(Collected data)
Segment Open

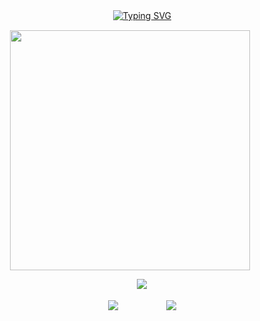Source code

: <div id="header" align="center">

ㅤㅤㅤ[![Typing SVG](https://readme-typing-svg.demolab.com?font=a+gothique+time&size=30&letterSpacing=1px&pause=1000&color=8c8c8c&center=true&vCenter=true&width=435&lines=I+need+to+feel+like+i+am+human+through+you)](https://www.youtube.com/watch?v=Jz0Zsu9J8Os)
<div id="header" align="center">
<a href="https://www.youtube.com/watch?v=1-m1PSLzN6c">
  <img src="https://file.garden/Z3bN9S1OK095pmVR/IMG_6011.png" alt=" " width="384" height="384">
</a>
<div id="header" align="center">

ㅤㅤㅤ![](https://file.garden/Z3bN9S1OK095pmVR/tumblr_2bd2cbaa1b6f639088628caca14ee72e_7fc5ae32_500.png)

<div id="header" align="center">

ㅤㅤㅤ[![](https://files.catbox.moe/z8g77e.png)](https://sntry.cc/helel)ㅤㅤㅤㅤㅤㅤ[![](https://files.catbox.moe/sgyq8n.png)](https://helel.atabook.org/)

Segment Closed
Segment Open

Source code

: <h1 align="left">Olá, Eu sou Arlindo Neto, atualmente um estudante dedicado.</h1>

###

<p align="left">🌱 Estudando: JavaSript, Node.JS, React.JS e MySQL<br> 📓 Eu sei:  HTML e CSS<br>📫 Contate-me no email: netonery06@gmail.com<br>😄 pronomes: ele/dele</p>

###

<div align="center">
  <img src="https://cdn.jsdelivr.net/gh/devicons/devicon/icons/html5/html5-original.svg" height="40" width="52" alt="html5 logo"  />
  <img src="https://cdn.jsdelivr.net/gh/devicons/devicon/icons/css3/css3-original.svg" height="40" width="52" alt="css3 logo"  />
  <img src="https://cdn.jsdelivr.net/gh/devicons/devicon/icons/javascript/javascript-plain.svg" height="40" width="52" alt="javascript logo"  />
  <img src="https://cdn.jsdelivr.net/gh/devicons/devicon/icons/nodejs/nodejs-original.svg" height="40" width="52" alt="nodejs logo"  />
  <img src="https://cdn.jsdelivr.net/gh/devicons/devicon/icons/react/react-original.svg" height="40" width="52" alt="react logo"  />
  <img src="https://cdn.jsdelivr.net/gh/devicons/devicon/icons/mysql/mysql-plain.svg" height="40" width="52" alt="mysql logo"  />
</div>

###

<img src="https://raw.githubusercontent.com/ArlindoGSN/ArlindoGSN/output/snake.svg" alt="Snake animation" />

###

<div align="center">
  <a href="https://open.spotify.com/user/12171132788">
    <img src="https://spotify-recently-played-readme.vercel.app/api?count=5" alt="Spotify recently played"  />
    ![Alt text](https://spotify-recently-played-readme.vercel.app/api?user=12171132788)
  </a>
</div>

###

Segment Closed

What is being asked
I'd like the number of lines above that contain the word "recently", and nothing besides that number.

Response below
2